I got my first job at 16. I worked at an amusement park in my area called Great America. I was a fill-in. That meant I didn’t have a permanent position. I would call a number each day and find out where I was supposed to work.
On my second day at work, I accidentally got my manager fired when he left for a five-hour lunch break and I had to call an area supervisor to come and void a transaction where one of my coworkers had accidentally charged a customer $500 instead of $5 for a stroller rental.
For some reason, I was never called back to work after that. I wasn’t fired. I still got to use my employee ID for free park entrance and food discounts.
I worked for myself for the first time at age 19. I became an independent contractor for a low-flush toilet company. My job was to pass out flyers to housing developments and gated communities.
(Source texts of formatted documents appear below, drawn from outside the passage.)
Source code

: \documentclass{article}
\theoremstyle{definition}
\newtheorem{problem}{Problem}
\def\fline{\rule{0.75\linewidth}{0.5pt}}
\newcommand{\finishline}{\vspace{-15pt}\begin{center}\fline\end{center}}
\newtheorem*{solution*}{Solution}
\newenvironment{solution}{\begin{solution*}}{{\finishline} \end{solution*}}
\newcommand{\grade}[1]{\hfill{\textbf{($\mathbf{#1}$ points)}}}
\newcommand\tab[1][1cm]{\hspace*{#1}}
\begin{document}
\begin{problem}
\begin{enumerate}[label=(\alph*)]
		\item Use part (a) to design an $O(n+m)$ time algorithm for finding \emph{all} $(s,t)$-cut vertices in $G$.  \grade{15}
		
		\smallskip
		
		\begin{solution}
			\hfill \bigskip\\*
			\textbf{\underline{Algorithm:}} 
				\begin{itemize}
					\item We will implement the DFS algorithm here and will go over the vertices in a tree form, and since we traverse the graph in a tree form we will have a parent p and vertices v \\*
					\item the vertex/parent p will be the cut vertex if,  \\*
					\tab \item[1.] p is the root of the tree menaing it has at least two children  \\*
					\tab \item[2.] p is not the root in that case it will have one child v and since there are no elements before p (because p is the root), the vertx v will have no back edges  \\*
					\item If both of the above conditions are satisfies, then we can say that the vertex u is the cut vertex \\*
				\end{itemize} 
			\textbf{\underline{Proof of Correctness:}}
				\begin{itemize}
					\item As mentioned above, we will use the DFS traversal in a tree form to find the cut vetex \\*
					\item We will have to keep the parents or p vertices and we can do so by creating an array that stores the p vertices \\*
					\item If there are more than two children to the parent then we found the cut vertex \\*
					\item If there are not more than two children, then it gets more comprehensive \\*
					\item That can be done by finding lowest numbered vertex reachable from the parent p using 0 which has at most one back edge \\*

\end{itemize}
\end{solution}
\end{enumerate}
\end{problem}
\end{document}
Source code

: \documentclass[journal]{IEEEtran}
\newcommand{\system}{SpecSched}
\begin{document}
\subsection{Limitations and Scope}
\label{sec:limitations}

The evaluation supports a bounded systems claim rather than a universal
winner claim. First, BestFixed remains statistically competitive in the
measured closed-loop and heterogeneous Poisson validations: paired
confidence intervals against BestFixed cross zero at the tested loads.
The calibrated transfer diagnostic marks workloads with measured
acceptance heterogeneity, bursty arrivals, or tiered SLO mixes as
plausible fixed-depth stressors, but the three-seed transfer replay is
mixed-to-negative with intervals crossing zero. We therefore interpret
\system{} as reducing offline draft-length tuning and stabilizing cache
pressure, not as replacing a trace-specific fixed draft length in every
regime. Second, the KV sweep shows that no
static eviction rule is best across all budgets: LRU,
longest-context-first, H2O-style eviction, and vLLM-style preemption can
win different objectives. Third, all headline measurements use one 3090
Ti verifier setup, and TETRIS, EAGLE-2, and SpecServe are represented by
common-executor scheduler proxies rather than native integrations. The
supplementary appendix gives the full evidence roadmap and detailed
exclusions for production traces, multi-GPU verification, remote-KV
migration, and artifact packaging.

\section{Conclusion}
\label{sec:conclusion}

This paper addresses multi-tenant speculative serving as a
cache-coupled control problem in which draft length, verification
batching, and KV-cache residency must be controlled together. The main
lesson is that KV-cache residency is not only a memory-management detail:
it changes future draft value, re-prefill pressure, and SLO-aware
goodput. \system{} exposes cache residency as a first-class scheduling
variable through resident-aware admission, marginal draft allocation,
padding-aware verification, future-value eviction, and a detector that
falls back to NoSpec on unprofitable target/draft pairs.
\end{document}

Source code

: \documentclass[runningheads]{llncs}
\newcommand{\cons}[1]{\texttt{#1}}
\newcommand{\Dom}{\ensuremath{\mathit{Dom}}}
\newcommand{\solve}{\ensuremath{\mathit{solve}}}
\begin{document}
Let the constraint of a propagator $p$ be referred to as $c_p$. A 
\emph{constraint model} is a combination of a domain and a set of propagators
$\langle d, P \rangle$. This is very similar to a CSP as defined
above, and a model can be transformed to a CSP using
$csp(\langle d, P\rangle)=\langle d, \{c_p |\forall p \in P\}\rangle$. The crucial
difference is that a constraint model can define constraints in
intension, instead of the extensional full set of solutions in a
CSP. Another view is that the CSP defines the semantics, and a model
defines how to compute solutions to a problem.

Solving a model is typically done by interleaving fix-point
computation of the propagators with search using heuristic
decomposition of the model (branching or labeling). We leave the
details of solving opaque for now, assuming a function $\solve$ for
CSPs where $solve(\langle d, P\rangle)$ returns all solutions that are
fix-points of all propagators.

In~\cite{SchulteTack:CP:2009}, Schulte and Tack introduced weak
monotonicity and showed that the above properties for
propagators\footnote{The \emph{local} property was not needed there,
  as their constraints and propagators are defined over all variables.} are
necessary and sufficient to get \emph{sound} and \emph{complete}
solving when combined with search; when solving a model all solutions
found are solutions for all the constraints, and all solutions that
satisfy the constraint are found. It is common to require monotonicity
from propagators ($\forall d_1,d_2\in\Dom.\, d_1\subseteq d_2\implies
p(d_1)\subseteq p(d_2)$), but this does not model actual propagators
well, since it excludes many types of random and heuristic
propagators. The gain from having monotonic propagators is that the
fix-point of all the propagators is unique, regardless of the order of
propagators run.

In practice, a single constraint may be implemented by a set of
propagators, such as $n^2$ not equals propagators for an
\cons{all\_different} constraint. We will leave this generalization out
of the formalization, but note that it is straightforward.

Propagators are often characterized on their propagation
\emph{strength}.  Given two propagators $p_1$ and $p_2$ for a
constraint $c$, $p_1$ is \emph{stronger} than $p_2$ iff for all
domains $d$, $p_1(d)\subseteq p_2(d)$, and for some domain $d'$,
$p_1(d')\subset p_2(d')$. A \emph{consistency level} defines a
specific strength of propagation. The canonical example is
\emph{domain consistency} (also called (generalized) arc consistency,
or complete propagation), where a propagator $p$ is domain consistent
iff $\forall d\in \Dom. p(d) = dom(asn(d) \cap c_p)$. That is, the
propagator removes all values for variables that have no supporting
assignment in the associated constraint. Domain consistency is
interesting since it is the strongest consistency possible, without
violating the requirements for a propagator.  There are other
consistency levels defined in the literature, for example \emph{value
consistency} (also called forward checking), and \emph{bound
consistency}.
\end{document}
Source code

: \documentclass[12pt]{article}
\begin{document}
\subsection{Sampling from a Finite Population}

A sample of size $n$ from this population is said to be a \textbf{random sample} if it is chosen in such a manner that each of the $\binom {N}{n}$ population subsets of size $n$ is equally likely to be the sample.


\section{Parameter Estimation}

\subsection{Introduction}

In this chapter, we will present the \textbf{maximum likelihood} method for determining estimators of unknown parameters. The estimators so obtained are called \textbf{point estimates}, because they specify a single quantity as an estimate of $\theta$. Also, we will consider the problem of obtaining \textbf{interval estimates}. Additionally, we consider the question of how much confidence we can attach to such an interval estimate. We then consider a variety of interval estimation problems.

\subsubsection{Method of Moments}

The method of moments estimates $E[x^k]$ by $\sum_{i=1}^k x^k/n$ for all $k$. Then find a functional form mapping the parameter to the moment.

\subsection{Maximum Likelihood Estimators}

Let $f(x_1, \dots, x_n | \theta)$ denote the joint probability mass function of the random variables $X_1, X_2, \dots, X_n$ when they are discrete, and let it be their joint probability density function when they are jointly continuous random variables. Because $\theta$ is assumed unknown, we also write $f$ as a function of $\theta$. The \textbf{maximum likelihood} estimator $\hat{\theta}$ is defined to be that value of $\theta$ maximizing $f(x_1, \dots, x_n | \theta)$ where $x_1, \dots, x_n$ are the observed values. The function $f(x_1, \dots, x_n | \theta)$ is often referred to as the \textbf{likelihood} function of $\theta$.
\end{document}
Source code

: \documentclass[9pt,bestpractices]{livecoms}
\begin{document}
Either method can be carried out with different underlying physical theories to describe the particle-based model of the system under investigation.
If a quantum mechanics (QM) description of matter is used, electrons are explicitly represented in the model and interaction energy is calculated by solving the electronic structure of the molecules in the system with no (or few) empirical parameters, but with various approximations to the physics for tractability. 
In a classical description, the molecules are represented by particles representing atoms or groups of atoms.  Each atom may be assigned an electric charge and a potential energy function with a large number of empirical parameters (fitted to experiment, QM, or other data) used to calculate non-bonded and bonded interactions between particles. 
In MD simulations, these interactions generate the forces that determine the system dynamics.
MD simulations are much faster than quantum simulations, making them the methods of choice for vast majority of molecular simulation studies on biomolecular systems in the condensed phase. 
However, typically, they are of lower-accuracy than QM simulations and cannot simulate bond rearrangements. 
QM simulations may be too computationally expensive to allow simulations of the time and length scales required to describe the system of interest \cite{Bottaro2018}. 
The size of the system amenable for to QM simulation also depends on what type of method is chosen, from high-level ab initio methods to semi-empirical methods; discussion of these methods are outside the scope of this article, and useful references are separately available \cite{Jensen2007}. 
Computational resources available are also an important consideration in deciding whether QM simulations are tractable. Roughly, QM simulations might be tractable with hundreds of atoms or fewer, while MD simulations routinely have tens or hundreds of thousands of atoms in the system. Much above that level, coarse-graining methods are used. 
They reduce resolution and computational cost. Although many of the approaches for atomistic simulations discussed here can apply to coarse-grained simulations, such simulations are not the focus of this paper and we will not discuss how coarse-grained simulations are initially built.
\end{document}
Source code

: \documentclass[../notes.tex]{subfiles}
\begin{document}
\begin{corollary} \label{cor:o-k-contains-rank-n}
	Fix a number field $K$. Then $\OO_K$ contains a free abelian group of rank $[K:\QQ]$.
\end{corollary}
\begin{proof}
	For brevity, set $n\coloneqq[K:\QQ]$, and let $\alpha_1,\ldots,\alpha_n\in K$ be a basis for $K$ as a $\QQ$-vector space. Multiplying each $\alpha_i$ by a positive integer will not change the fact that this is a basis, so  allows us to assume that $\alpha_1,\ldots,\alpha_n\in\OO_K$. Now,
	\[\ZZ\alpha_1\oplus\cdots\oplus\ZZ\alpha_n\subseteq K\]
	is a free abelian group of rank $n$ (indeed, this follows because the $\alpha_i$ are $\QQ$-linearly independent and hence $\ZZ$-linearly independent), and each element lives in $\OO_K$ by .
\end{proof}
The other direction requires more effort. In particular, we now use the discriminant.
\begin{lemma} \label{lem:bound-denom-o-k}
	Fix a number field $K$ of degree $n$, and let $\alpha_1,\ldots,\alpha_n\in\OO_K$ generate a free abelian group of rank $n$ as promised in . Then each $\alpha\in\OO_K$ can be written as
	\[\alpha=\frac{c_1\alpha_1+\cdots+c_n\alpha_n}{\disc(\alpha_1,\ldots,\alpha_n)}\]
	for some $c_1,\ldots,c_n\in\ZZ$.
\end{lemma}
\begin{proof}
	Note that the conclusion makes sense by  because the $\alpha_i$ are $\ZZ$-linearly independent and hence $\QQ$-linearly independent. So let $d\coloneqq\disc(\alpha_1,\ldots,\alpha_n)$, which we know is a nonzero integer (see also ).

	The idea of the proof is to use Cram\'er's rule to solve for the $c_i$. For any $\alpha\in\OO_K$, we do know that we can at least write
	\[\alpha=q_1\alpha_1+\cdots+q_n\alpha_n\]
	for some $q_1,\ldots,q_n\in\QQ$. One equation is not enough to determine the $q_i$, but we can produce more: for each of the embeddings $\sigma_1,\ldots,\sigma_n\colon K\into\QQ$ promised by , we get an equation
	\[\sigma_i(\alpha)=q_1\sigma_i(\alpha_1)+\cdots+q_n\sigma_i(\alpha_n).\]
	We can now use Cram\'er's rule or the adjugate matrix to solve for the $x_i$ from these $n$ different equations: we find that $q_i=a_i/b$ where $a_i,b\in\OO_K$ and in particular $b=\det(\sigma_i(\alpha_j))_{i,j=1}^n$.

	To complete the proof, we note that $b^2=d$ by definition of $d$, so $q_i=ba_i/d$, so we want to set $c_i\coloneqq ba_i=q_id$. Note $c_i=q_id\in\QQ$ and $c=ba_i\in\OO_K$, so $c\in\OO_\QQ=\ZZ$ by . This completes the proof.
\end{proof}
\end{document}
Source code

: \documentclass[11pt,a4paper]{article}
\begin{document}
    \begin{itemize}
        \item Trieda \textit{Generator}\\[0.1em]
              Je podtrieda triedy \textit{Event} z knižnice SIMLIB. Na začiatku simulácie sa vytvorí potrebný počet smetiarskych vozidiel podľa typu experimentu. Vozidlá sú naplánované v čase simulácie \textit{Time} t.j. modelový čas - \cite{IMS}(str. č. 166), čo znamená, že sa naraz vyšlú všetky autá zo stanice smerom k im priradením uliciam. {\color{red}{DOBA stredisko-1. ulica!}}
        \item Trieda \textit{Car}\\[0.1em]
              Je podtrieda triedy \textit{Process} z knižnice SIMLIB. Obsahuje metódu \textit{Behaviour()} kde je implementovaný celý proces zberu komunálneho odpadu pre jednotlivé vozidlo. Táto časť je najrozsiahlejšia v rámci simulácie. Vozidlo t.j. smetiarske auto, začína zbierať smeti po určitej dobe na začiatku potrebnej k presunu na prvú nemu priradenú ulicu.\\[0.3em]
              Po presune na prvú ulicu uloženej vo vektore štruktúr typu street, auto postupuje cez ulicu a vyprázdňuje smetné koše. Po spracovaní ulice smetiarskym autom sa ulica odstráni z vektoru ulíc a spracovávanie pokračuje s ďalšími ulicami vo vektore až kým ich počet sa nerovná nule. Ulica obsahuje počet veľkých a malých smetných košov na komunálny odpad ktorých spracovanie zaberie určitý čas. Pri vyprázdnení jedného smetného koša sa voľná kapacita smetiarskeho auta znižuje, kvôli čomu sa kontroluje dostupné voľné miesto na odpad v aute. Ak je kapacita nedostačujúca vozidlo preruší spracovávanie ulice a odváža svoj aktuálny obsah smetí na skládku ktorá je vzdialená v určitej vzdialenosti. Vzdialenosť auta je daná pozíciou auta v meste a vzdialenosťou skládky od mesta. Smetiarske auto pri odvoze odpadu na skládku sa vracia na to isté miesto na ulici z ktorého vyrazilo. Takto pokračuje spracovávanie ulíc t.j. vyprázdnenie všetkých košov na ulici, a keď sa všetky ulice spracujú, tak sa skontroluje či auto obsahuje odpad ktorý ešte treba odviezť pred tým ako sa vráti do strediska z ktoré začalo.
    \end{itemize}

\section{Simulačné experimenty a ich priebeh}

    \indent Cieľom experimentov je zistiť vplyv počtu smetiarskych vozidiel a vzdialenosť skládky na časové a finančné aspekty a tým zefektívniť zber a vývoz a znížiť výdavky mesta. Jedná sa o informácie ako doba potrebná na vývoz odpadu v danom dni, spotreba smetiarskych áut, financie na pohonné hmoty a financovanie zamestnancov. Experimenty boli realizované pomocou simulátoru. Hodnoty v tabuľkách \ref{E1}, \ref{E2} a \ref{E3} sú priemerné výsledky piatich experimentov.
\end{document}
I got paid per flyer delivered and a commission from any toilets sold based on the flyer. I hired two friends and we split everything three ways. At one point during that summer, I was the victim of a drive-by shooting on the freeway. Nobody was hurt and the only damage was that the rear passenger window of my parents’ van was blown out.
Even with getting shot at, I found working for myself much more enjoyable than working for other people.
I’ve been self-employed for the past 18 years. Fortunately, nobody has shot at me since the low-flush toilet days.
I’m in the middle of a big transition. For the past 18 years, I’ve worked as a service provider. First I was a lawyer and for the past 10 years, I’ve been a B2B copywriter. I write marketing materials for businesses that sell to other businesses.
I working on changing my business model to one where I sell products instead of services. The products I want to sell are creative projects like books and poetry comic books.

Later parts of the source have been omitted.